Chapter 3 of 53 min read
القدر والاختيار الإنساني والمستويات الأربعة للقدر
A substantial portion of Shifa al-Alil is devoted to the detailed analysis of divine decree (qadar) and its relationship to human agency. This has been one of the central problems in Islamic theology from the earliest period: how can God be the ultimate determinant of all that occurs while human beings are genuinely responsible for their choices and actions?
Ibn al-Qayyim presents the Sunni Athari position on qadar through the framework of four levels or stages. The first level is divine knowledge (ilm): God has known everything that will occur from before the creation, with complete and perfect knowledge that encompasses all events and all agents. The second level is divine writing (kitabah): God wrote all that would occur in the Preserved Tablet (al-Lawh al-Mahfuz) before the creation. The third level is divine will (mashiyyah): everything that occurs is by God's will, and nothing occurs except by it. The fourth level is divine creation (khalq): God creates all things, including human actions, which are created realities just as all other realities are.

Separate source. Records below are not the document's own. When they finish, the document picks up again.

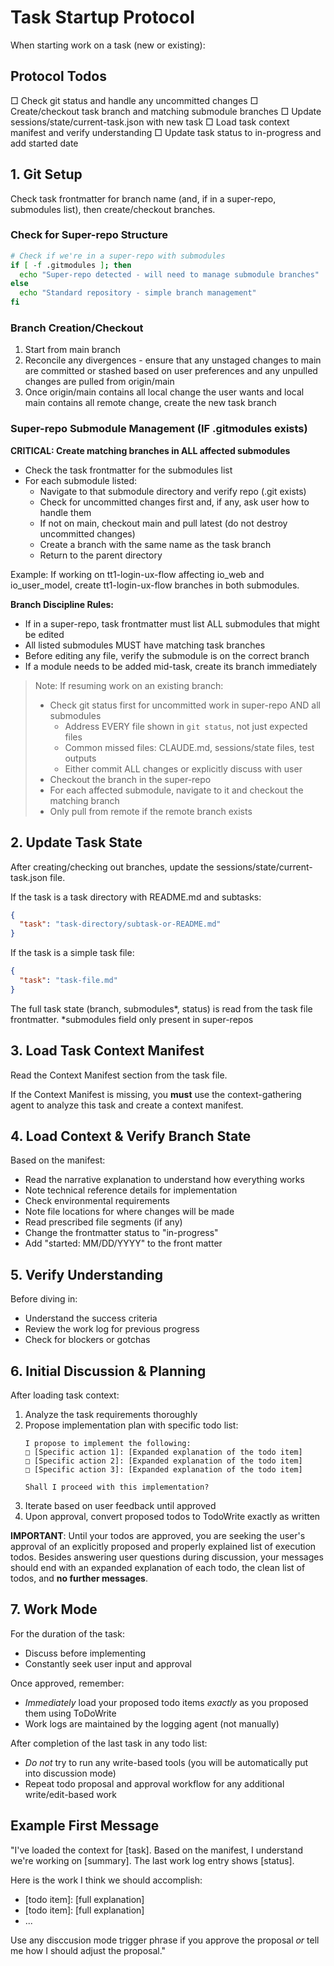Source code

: # Task Startup Protocol

When starting work on a task (new or existing):

## Protocol Todos
<!-- Use TodoWrite to add these todos exactly as written -->
□ Check git status and handle any uncommitted changes
□ Create/checkout task branch and matching submodule branches
□ Update sessions/state/current-task.json with new task
□ Load task context manifest and verify understanding
□ Update task status to in-progress and add started date

## 1. Git Setup

Check task frontmatter for branch name (and, if in a super-repo, submodules list), then create/checkout branches.

### Check for Super-repo Structure

```bash
# Check if we're in a super-repo with submodules
if [ -f .gitmodules ]; then
  echo "Super-repo detected - will need to manage submodule branches"
else
  echo "Standard repository - simple branch management"
fi
```

### Branch Creation/Checkout

1. Start from main branch
2. Reconcile any divergences - ensure that any unstaged changes to main are committed or stashed based on user preferences and any unpulled changes are pulled from origin/main
3. Once origin/main contains all local change the user wants and local main contains all remote change, create the new task branch


### Super-repo Submodule Management (IF .gitmodules exists)

**CRITICAL: Create matching branches in ALL affected submodules**
- Check the task frontmatter for the submodules list
- For each submodule listed:
  - Navigate to that submodule directory and verify repo (.git exists)
  - Check for uncommitted changes first and, if any, ask user how to handle them
  - If not on main, checkout main and pull latest (do not destroy uncommitted changes)
  - Create a branch with the same name as the task branch
  - Return to the parent directory

Example: If working on tt1-login-ux-flow affecting io_web and io_user_model, create tt1-login-ux-flow branches in both submodules.

**Branch Discipline Rules:**
- If in a super-repo, task frontmatter must list ALL submodules that might be edited
- All listed submodules MUST have matching task branches
- Before editing any file, verify the submodule is on the correct branch
- If a module needs to be added mid-task, create its branch immediately

> Note: If resuming work on an existing branch:
> - Check git status first for uncommitted work in super-repo AND all submodules
>   - Address EVERY file shown in `git status`, not just expected files
>   - Common missed files: CLAUDE.md, sessions/state files, test outputs
>   - Either commit ALL changes or explicitly discuss with user
> - Checkout the branch in the super-repo
> - For each affected submodule, navigate to it and checkout the matching branch
> - Only pull from remote if the remote branch exists

## 2. Update Task State

After creating/checking out branches, update the sessions/state/current-task.json file.

If the task is a task directory with README.md and subtasks:
```json
{
  "task": "task-directory/subtask-or-README.md"
}
```

If the task is a simple task file:
```json
{
  "task": "task-file.md"
}
```
The full task state (branch, submodules*, status) is read from the task file frontmatter.
*submodules field only present in super-repos

## 3. Load Task Context Manifest

Read the Context Manifest section from the task file.

If the Context Manifest is missing, you **must** use the context-gathering agent to analyze this task and create a context manifest.

## 4. Load Context & Verify Branch State

Based on the manifest:
- Read the narrative explanation to understand how everything works
- Note technical reference details for implementation
- Check environmental requirements
- Note file locations for where changes will be made
- Read prescribed file segments (if any)
- Change the frontmatter status to "in-progress"
- Add "started: MM/DD/YYYY" to the front matter


## 5. Verify Understanding

Before diving in:
- Understand the success criteria
- Review the work log for previous progress
- Check for blockers or gotchas

## 6. Initial Discussion & Planning

After loading task context:
1. Analyze the task requirements thoroughly
2. Propose implementation plan with specific todo list:
   ```
   I propose to implement the following:
   □ [Specific action 1]: [Expanded explanation of the todo item]
   □ [Specific action 2]: [Expanded explanation of the todo item]
   □ [Specific action 3]: [Expanded explanation of the todo item]
   
   Shall I proceed with this implementation?
   ```
3. Iterate based on user feedback until approved
4. Upon approval, convert proposed todos to TodoWrite exactly as written

**IMPORTANT**: Until your todos are approved, you are seeking the user's approval of an explicitly proposed and properly explained list of execution todos. Besides answering user questions during discussion, your messages should end with an expanded explanation of each todo, the clean list of todos, and **no further messages**.

## 7. Work Mode
For the duration of the task:
- Discuss before implementing
- Constantly seek user input and approval

Once approved, remember:
- *Immediately* load your proposed todo items *exactly* as you proposed them using ToDoWrite
- Work logs are maintained by the logging agent (not manually)

After completion of the last task in any todo list:
- *Do not* try to run any write-based tools (you will be automatically put into discussion mode)
- Repeat todo proposal and approval workflow for any additional write/edit-based work

## Example First Message

"I've loaded the context for [task]. Based on the manifest, I understand we're working on [summary]. The last work log entry shows [status]. 

Here is the work I think we should accomplish:
- [todo item]: [full explanation]
- [todo item]: [full explanation]
- ...

Use any disccusion mode trigger phrase if you approve the proposal *or* tell me how I should adjust the proposal."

The combination of these four levels appears to leave no room for human agency. If God knows, has written, wills, and creates all human actions, in what sense is the human agent genuinely doing anything? Ibn al-Qayyim's response draws on the concept of human acquisition (kasb) but develops it in a more robust direction than some kalam treatments. Human beings have genuine desires, intentions, and choices that are truly their own — not external impositions — even though God is the ultimate creator of all. The human will is real, the human choice is real, the responsibility is real; the divine creation of all of this, including the human will and choice, does not negate the reality of what is created.
He also addresses the question of why God decrees sin and evil if He disapproves of them. This is the hardest question in the theology of divine decree. Ibn al-Qayyim's answer involves the divine wisdom that is the book's central theme: God permits the existence of evil and sin as part of a larger tapestry of purposes that, taken as a whole, reflects wisdom and goodness. The existence of evil allows for the realization of goods — patience, repentance, divine mercy, the contrast that makes the recognition of good possible — that could not exist without it. This is not an attempt to make evil good but an argument that its permission is consistent with divine wisdom when viewed in its full context.
This section of Shifa al-Alil is among the richest in Islamic theological literature on the problem of evil and the theology of divine decree, combining careful doctrinal analysis with practical spiritual guidance.